(Records to process begins)

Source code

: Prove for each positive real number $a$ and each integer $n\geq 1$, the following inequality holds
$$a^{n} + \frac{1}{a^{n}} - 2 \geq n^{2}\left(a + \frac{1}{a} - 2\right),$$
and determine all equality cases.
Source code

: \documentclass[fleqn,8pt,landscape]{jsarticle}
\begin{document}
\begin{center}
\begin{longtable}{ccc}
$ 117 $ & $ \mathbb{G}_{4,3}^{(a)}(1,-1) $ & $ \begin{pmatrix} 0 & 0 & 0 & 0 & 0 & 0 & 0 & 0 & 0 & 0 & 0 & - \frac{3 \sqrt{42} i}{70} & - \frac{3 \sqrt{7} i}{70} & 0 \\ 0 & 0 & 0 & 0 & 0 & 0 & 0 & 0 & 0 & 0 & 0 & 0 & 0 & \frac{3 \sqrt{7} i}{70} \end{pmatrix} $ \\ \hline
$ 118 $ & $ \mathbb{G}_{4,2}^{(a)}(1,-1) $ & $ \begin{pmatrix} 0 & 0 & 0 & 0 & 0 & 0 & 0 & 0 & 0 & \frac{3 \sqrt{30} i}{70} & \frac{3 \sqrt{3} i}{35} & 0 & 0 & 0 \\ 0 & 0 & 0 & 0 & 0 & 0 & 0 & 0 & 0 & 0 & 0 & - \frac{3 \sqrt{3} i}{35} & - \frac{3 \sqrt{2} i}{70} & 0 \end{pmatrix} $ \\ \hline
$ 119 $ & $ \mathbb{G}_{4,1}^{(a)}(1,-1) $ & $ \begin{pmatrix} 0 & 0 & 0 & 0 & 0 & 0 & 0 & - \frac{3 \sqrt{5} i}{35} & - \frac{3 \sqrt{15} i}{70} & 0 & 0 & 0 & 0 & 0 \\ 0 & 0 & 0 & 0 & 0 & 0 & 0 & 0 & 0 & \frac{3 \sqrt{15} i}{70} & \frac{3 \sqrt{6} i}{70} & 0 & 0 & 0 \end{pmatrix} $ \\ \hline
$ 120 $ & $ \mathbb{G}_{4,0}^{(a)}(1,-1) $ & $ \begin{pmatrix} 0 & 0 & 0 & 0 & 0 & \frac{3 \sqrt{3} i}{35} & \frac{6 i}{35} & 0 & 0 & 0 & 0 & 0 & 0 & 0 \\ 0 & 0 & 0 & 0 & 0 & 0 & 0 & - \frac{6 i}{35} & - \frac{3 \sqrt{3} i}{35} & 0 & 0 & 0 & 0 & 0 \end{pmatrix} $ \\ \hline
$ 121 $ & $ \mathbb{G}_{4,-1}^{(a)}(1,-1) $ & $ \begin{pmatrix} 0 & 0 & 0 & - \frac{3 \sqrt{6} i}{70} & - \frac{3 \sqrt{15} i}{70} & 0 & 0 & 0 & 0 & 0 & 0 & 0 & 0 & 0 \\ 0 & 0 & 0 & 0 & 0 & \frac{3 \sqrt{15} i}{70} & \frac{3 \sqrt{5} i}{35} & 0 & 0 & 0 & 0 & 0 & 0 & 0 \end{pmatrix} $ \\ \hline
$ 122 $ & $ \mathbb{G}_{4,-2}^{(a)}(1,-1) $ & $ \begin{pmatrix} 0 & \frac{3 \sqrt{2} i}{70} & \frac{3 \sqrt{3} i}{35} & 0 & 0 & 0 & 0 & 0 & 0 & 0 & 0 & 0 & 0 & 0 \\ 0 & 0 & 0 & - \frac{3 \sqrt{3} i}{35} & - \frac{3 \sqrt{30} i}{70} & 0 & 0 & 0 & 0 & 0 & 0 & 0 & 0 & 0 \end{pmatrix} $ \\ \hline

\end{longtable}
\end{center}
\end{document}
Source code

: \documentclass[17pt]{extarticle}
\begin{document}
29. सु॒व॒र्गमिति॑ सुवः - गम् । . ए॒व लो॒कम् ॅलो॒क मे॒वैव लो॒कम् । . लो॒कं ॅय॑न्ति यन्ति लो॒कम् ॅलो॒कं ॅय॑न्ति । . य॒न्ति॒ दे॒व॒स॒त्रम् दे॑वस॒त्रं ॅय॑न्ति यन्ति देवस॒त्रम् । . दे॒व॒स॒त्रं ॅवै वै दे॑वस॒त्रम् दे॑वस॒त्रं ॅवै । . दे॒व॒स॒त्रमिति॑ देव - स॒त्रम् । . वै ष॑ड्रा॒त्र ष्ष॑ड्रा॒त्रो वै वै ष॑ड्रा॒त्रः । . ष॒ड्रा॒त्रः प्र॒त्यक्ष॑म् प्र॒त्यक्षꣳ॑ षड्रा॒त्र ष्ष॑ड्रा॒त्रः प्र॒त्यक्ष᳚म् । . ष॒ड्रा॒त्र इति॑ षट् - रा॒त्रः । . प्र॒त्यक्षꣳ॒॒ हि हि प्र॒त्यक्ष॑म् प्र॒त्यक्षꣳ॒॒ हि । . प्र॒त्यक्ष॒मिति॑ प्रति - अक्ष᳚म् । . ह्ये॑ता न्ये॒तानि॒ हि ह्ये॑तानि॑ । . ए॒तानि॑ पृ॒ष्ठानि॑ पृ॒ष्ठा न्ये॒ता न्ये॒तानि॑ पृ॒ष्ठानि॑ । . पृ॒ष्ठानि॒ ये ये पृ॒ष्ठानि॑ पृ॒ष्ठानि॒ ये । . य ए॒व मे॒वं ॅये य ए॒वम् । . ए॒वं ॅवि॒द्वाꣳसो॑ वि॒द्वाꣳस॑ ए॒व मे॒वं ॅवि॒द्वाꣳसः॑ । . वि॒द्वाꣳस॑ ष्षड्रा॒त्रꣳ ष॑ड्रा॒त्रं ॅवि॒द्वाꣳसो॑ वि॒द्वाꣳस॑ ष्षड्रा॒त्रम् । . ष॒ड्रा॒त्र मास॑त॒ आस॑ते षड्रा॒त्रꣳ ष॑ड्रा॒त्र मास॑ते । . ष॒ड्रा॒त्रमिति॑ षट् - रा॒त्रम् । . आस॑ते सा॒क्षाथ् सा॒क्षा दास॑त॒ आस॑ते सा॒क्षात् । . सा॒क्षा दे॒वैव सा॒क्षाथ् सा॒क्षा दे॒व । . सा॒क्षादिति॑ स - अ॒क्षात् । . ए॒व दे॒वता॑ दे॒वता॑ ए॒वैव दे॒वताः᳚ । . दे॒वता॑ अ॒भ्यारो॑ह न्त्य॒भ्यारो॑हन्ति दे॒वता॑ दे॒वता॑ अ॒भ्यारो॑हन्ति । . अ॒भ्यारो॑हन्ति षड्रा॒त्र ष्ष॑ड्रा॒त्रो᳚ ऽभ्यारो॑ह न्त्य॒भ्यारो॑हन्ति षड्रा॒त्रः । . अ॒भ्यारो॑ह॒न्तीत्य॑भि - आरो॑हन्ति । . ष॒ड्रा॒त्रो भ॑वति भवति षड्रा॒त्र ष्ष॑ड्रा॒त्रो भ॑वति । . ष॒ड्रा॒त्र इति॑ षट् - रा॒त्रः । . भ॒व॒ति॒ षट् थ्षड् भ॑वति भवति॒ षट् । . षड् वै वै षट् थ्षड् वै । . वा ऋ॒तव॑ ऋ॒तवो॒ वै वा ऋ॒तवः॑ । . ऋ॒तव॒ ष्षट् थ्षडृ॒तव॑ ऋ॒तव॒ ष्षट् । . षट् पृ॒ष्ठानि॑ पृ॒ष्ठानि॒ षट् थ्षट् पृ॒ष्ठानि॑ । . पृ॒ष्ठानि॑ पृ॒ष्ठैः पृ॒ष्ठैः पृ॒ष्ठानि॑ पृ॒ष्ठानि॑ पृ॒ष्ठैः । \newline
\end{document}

(Records to process ends)

- **Assignment**
Working through the records above, copy each line in which "documentclass" is found.

- **Expected answer**
: \documentclass[fleqn,8pt,landscape]{jsarticle}
: \documentclass[17pt]{extarticle}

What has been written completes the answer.